Willner v. Committee on Character and Fitness, Appellate Division of the Supreme Court of New York, First Judicial Department

PETITIONER: Willner
RESPONDENT: Committee on Character and Fitness, Appellate Division of the Supreme Court of New York, First Judicial Department
LOCATION: Formerly S. H. Kress and Co.

DOCKET NO.: 140
DECIDED BY: Warren Court (1962-1965)
LOWER COURT:

CITATION: 373 US 96 (1963)
ARGUED: Feb 21, 1963
DECIDED: May 13, 1963

Facts of the case

Question

Media for Willner v. Committee on Character and Fitness, Appellate Division of the Supreme Court of New York, First Judicial Department

Audio Transcription for Oral Argument - February 21, 1963 in Willner v. Committee on Character and Fitness, Appellate Division of the Supreme Court of New York, First Judicial Department

Earl Warren:

Number 140, David Wilner, Petitioner against Committee on Character.

Mr. Waldman?

Henry Waldman:

Yes I want to say at the very outset that I have been practicing law more than 60 years, and most of it in trial and appeal work in courts.

Well that's the reason my voice may not have the volume and I'm going to ask Your Honors to bear with me.

Earl Warren:

[Inaudible]

Henry Waldman:

Thank you, Your Honor.

This is an appeal from a unanimous decision of the Court of Appeals of the State of New York, which denied the petitioner, Willner admission to the Bar.

Willner commenced or rather applied for admission some 25 years ago.

It was denied and he has been fighting for it ever since.

Willner was the son of immigrant parents who were impoverished, and unlike we often read about young men who work their way through college, he not only had work to his way through college, and four years of law school, but he actually had to work his way through elementary school. the reason of the fact that those people were so poor.

Now ordinarily the average young man who applies for admission to the Bar is about the age of 25, 26, 27, when he applied he was a mature man, 36 years of age.

He had graduated from the School of Commerce, New York University with a degree of Bachelor of Commercial Science.

He then studied law for four years and graduated first as a Bachelor of Laws and then as a Master of Laws, and that exempted him from having to serve a clerkship in a lawyer's office, and that's very important in this connection.

He was married, had two children, a boy was suffering from asthma, was living in New York and then decided it would be better if he would move the family to the country, or at least -- and he moved it to Peekskill up in Westchester County.

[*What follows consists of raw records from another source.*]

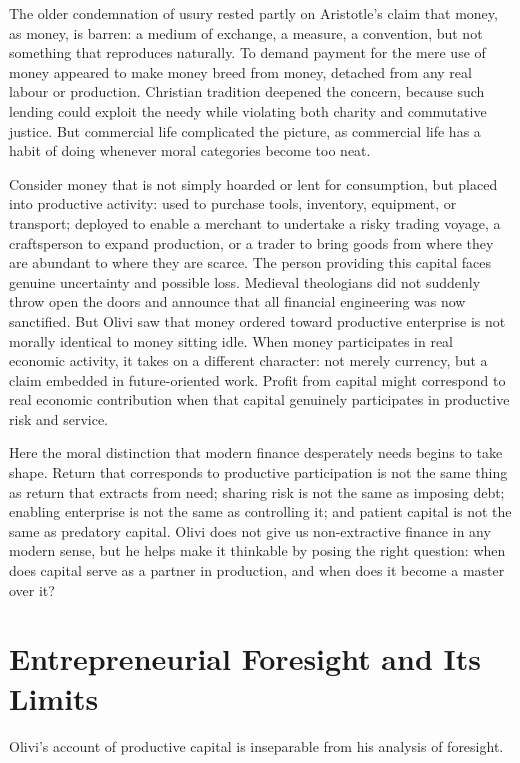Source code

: \documentclass[11pt,a4paper,oneside]{book}
\begin{document}
The older condemnation of usury rested partly on Aristotle's claim that money, as money, is barren: a medium of exchange, a measure, a convention, but not something that reproduces naturally. To demand payment for the mere use of money appeared to make money breed from money, detached from any real labour or production. Christian tradition deepened the concern, because such lending could exploit the needy while violating both charity and commutative justice. But commercial life complicated the picture, as commercial life has a habit of doing whenever moral categories become too neat.

Consider money that is not simply hoarded or lent for consumption, but placed into productive activity: used to purchase tools, inventory, equipment, or transport; deployed to enable a merchant to undertake a risky trading voyage, a craftsperson to expand production, or a trader to bring goods from where they are abundant to where they are scarce. The person providing this capital faces genuine uncertainty and possible loss. Medieval theologians did not suddenly throw open the doors and announce that all financial engineering was now sanctified. But Olivi saw that money ordered toward productive enterprise is not morally identical to money sitting idle. When money participates in real economic activity, it takes on a different character: not merely currency, but a claim embedded in future-oriented work. Profit from capital might correspond to real economic contribution when that capital genuinely participates in productive risk and service.

Here the moral distinction that modern finance desperately needs begins to take shape. Return that corresponds to productive participation is not the same thing as return that extracts from need; sharing risk is not the same as imposing debt; enabling enterprise is not the same as controlling it; and patient capital is not the same as predatory capital. Olivi does not give us non-extractive finance in any modern sense, but he helps make it thinkable by posing the right question: when does capital serve as a partner in production, and when does it become a master over it?

\section*{Entrepreneurial Foresight and Its Limits}

Olivi's account of productive capital is inseparable from his analysis of foresight.
\end{document}
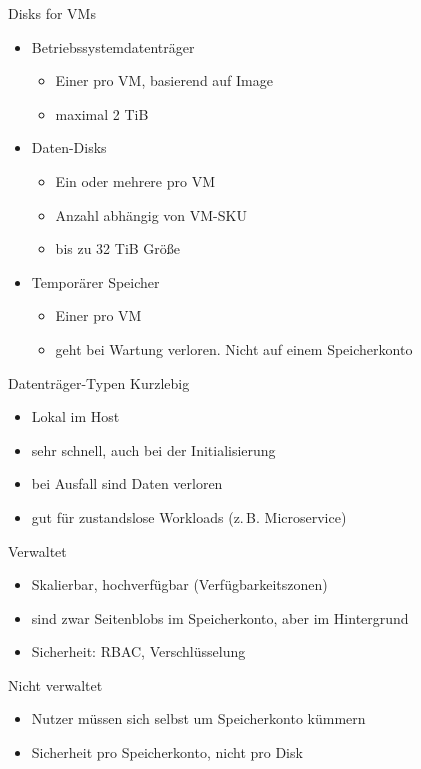 \begin{flashcard}[Definition]{Disks for VMs}
    \begin{itemize}
        \item Betriebssystemdatenträger
            \begin{itemize}
                \item Einer pro VM, basierend auf Image
                \item maximal 2 TiB
            \end{itemize}

        \item Daten-Disks
            \begin{itemize}
                \item Ein oder mehrere pro VM
                \item Anzahl abhängig von VM-SKU
                \item bis zu 32 TiB Größe
            \end{itemize}

        \item Temporärer Speicher\newline
            \begin{itemize}
                \item Einer pro VM
                \item geht bei Wartung verloren. Nicht auf einem Speicherkonto
            \end{itemize}
    \end{itemize}
\end{flashcard}

\begin{flashcard}[Definition]{Datenträger-Typen}
    Kurzlebig
    \begin{itemize}
        \item Lokal im Host
        \item sehr schnell, auch bei der Initialisierung
        \item bei Ausfall sind Daten verloren
        \item gut für zustandslose Workloads (z.\,B. Microservice)
    \end{itemize}
    Verwaltet
    \begin{itemize}
        \item Skalierbar, hochverfügbar (Verfügbarkeitszonen)
        \item sind zwar Seitenblobs im Speicherkonto, aber im Hintergrund
        \item Sicherheit: RBAC, Verschlüsselung
    \end{itemize}
    Nicht verwaltet
    \begin{itemize}
        \item Nutzer müssen sich selbst um Speicherkonto kümmern
        \item Sicherheit pro Speicherkonto, nicht pro Disk
    \end{itemize}
\end{flashcard}

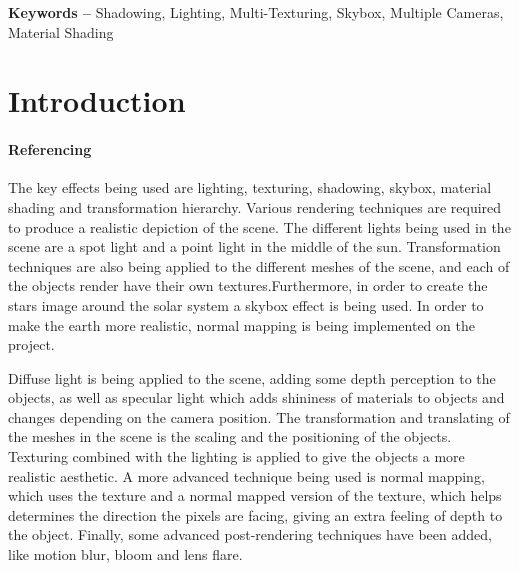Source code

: \documentclass[10pt, a4paper]{article}
\title{\mytitle}
\author{\myauthor\hspace{1em}\\\contact\\Edinburgh Napier University\hspace{0.5em}-\hspace{0.5em}\mymodule}
\date{}
\newcommand{\figuremacro}[5]{
    \begin{figure}[#1]
        \centering
        \texttt{[image: \#2]}
        \caption[#3]{\textbf{#3}#4}
        \label{fig:#2}
    \end{figure}
}
\begin{document}
	
		\hyphenchar{}    
	
	\maketitle
	\begin{abstract}
	The aim of this project was to render a realistic scene using the skills developed in the Computer Graphics Module at Edinburgh Napier University using OpenGL and C++. The scene produced in this project is a solar system, inspired by my adoration for the stars and the Star Wars movies \cite{StarWars}. I was also inspired by some of the previous Computer Graphics Projects \cite{PreviousProjects}. Additionally, I gained inspiration from a Youtube tutorial\cite{Tutorial} for the bloom effect. Advanced 3D effects and techniques are used to accomplish the generated result, such as lighting,shadowing and texturing. These techniques are widely used in a variety of games.
	\figuremacro{h}{MillenniumFalcon}{Millenium Falcon}{ - Chase Camera Inspiration}{1.0}
	\end{abstract}
    
	\textbf{Keywords -- }{Shadowing, Lighting, Multi-Texturing, Skybox, Multiple Cameras, Material Shading}
	\section{Introduction}
    \paragraph{Referencing}

    The key effects being used are lighting, texturing, shadowing, skybox, material shading and transformation hierarchy. Various rendering techniques are required to produce a realistic depiction of the scene. The different lights being used in the scene are a spot light and a point light in the middle of the sun. Transformation techniques are also being applied to the different meshes of the scene, and each of the objects render have their own textures.Furthermore, in order to create the stars image around the solar system a skybox effect is being used. In order to make the earth more realistic, normal mapping is being implemented on the project.
    
    Diffuse light is being applied to the scene, adding some depth perception to the objects, as well as specular light which adds shininess of materials to objects and changes depending on the camera position. The transformation and translating of the meshes in the scene is the scaling and the positioning of the objects. Texturing combined with the lighting is applied to give the objects a more realistic aesthetic.  A more advanced technique being used is normal mapping, which uses the texture and a normal mapped version of the texture, which helps determines the direction the pixels are facing, giving an extra feeling of depth to the object. Finally, some advanced post-rendering techniques have been added, like motion blur, bloom and lens flare.
    
\end{document}
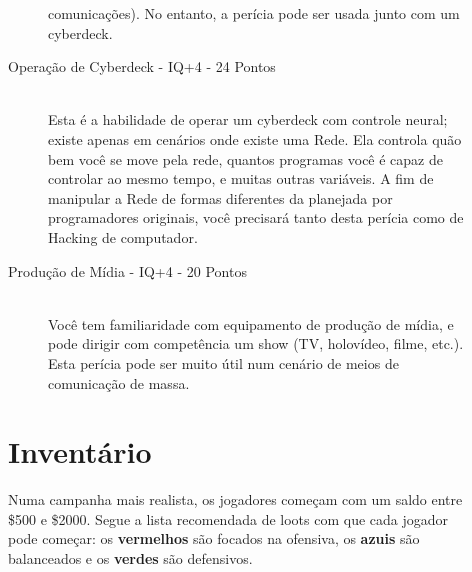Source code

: \documentclass[a4paper]{article}
\begin{document}
\begin{description}
\begin{description}
comunicações). No entanto, a perícia pode ser usada junto com um cyberdeck.
    \item[Operação de Cyberdeck - IQ+4 - 24 Pontos] \hfill \\ Esta é a habilidade de operar um cyberdeck com controle
neural; existe apenas em cenários onde existe uma Rede. Ela
controla quão bem você se move pela rede, quantos programas
você é capaz de controlar ao mesmo tempo, e muitas outras
variáveis. A fim de manipular a Rede de formas diferentes da planejada
por programadores originais, você precisará tanto desta perícia
como de Hacking de computador.
    \item[Produção de Mídia - IQ+4 - 20 Pontos] \hfill \\ Você tem familiaridade com equipamento de produção de mídia, e pode dirigir com competência um show (TV, holovídeo, filme, etc.). Esta perícia pode ser muito útil num cenário de meios de comunicação de massa.
    


\end{description}

\section{Inventário}

Numa campanha mais realista, os jogadores começam com um saldo entre \$500 e \$2000. Segue a lista recomendada de loots com que cada jogador pode começar: os \textbf{vermelhos} são focados na ofensiva, os \textbf{azuis} são balanceados e os \textbf{verdes} são defensivos.\\


\end{description}
\end{document}
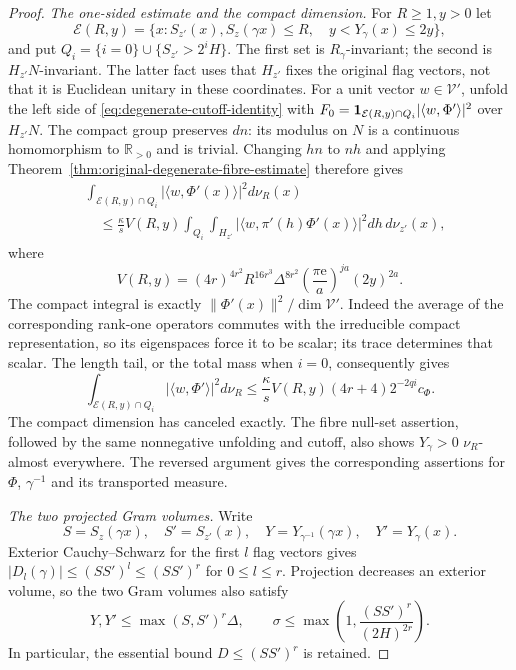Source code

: \begin{proof}
\emph{The one-sided estimate and the compact dimension.}
For $R\ge1,y>0$ let
\[
 \mathcal E(R,y)=
  \{x:S_{z'}(x),S_z(\gamma x)\le R,\quad y<Y_\gamma(x)\le2y\},
\]
and put $Q_i=\{i=0\}\cup\{S_{z'}>2^iH\}$.
The first set is $R_\gamma$-invariant; the second is
$H_{z'}N$-invariant.  The latter fact uses that $H_{z'}$
fixes the original flag vectors, not that it is Euclidean
unitary in these coordinates.
For a unit vector $w\in\mathcal V'$, unfold
the left side of \eqref{eq:degenerate-cutoff-identity} with
$F_0={\bf1}_{\mathcal E(R,y)\cap Q_i}
|\langle w,\Phi'\rangle|^2$ over $H_{z'}N$.
The compact group preserves $dn$: its modulus on $N$ is
a continuous homomorphism to $\mathbb R_{>0}$ and is trivial.
Changing $hn$ to $nh$ and applying
Theorem~\ref{thm:original-degenerate-fibre-estimate} therefore gives
\begin{align*}
 &\int_{\mathcal E(R,y)\cap Q_i}
                  |\langle w,\Phi'(x)\rangle|^2d\nu_R(x)\\
 &\quad\le\frac{\kappa}{s}V(R,y)
       \int_{Q_i}\int_{H_{z'}}
                  |\langle w,\pi'(h)\Phi'(x)\rangle|^2dh\,d\nu_{z'}(x),
\end{align*}
where
\[
 V(R,y)=(4r)^{4r^2}R^{16r^3}\Delta^{8r^2}
                    \left(\frac{\pi\mathrm e}{a}\right)^{ja}(2y)^{2a}.
\]
The compact integral is exactly
$\|\Phi'(x)\|^2/\dim\mathcal V'$.
Indeed the average of the corresponding rank-one operators
commutes with the irreducible compact representation, so its
eigenspaces force it to be scalar; its trace determines that scalar.
The length tail, or the total mass when $i=0$, consequently gives
\begin{equation}\label{eq:actual-degenerate-one-side}
 \int_{\mathcal E(R,y)\cap Q_i}
       |\langle w,\Phi'\rangle|^2d\nu_R
 \le\frac{\kappa}{s}V(R,y)(4r+4)2^{-2qi}c_\Phi.
\end{equation}
The compact dimension has canceled exactly.
The fibre null-set assertion, followed by the same nonnegative
unfolding and cutoff, also shows $Y_\gamma>0$ $\nu_R$-almost
everywhere.  The reversed argument gives the corresponding
assertions for $\Phi$, $\gamma^{-1}$ and its transported measure.

\emph{The two projected Gram volumes.}
Write
\[
 S=S_z(\gamma x),\quad S'=S_{z'}(x),\quad
 Y=Y_{\gamma^{-1}}(\gamma x),\quad Y'=Y_\gamma(x).
\]
Exterior Cauchy--Schwarz for the first $l$ flag vectors gives
$|D_l(\gamma)|\le(SS')^l\le(SS')^r$ for $0\le l\le r$.
Projection decreases an exterior volume, so the two Gram
volumes also satisfy
\[
 Y,Y'\le\max(S,S')^r\Delta,\qquad
 \sigma\le\max\left(1,\frac{(SS')^r}{(2H)^{2r}}\right).
\]
In particular, the essential bound $D\le(SS')^r$ is retained.


\end{proof}
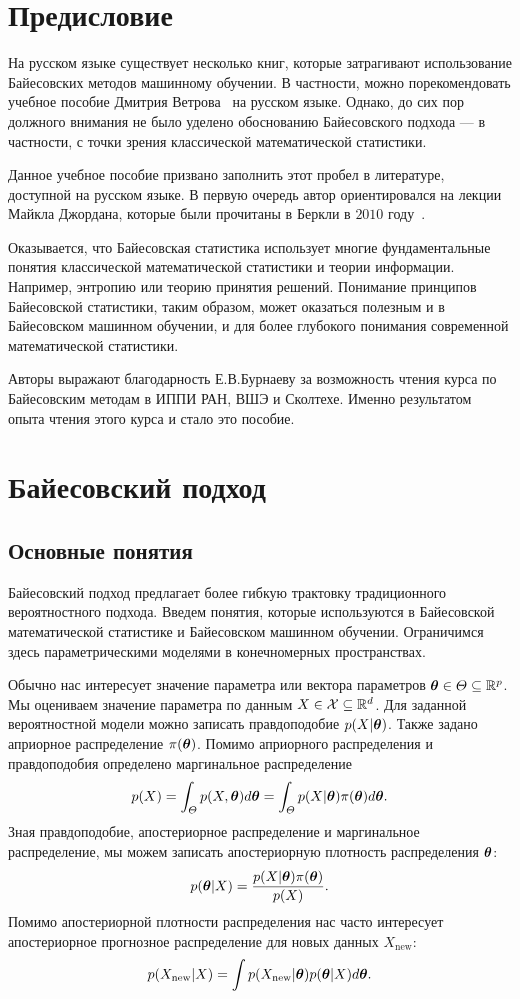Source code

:\section{Предисловие}

На русском языке существует несколько книг, 
которые затрагивают использование Байесовских методов машинному обучении.
В частности, можно порекомендовать учебное пособие Дмитрия Ветрова~\cite{vetrov2007bayesian} на русском языке.
Однако, до сих пор должного внимания не было уделено обоснованию Байесовского подхода --- в частности, 
с точки зрения классической математической статистики.

Данное учебное пособие призвано заполнить этот пробел в 
литературе, доступной на русском языке.
В первую очередь автор ориентировался на лекции Майкла Джордана, 
которые были прочитаны в Беркли в $2010$ году~\cite{jordan10notes}.

Оказывается, что Байесовская статистика использует 
многие фундаментальные понятия классической математической статистики и теории информации. 
Например, энтропию или теорию принятия решений.
Понимание принципов Байесовской статистики, таким образом, может оказаться полезным и в Байесовском машинном обучении, и для более глубокого понимания
современной математической статистики.

Авторы выражают благодарность Е.В.Бурнаеву за возможность чтения курса по Байесовским методам в ИППИ РАН, ВШЭ и Сколтехе.
Именно результатом опыта чтения этого курса и стало это пособие.

\section{Байесовский подход}

\subsection{Основные понятия}
Байесовский подход предлагает более гибкую трактовку традиционного вероятностного подхода.
Введем понятия, которые используются в Байесовской математической статистике и Байесовском машинном обучении.
Ограничимся здесь параметрическими моделями в конечномерных пространствах.

Обычно нас интересует значение параметра или вектора параметров
$\boldsymbol{\theta} \in \varTheta \subseteq \mathbb{R}^p$.
Мы оцениваем значение параметра по данным $X \in \mathcal{X} \subseteq \mathbb{R}^d$.
Для заданной вероятностной модели можно записать правдоподобие 
$p(X | \boldsymbol{\theta})$.
Также задано априорное распределение $\pi(\boldsymbol{\theta})$.
Помимо априорного распределения и правдоподобия определено
маргинальное распределение 
\[
p(X) = \int_{\varTheta} p(X, \boldsymbol{\theta}) d\boldsymbol{\theta} = \int_{\varTheta} p(X| \boldsymbol{\theta}) \pi(\boldsymbol{\theta}) d\boldsymbol{\theta}.
\]
Зная правдоподобие, апостериорное распределение и маргинальное распределение, мы можем записать
апостериорную плотность распределения $\boldsymbol{\theta}$:
\[
p(\boldsymbol{\theta} | X) = \frac{p(X | \boldsymbol{\theta}) \pi(\boldsymbol{\theta})}{p(X)}.
\]
Помимо апостериорной плотности распределения нас 
часто интересует апостериорное прогнозное распределение для новых данных $X_{\mathrm{new}}$:
\[
p(X_{\mathrm{new}} | X) = \int p(X_{\mathrm{new}} | \boldsymbol{\theta}) p(\boldsymbol{\theta} | X) d\boldsymbol{\theta}.
\]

It's about 30 miles north of the City Line.

And he had to make a living and what he knew was accounting, he practically finished his accounting course.

So he engaged in business of accounting, and that of course brought him into contact with people who had to do business with, and anyone who participates in the activities of the marketplace is bound to get an occasional cuff, bound to get into disputes like anybody else who engages in business, and he did.

He got into a dispute with a lawyer by the name of James Dempsey and I am not going into details regarding it, but he made a bitter enemy of Dempsey.

In the meanwhile, he had taken the Bar examination, had passed successfully and was ready to be admitted to the Bar.

Now admission into the Bar in New York is delegated to the Appellate Division.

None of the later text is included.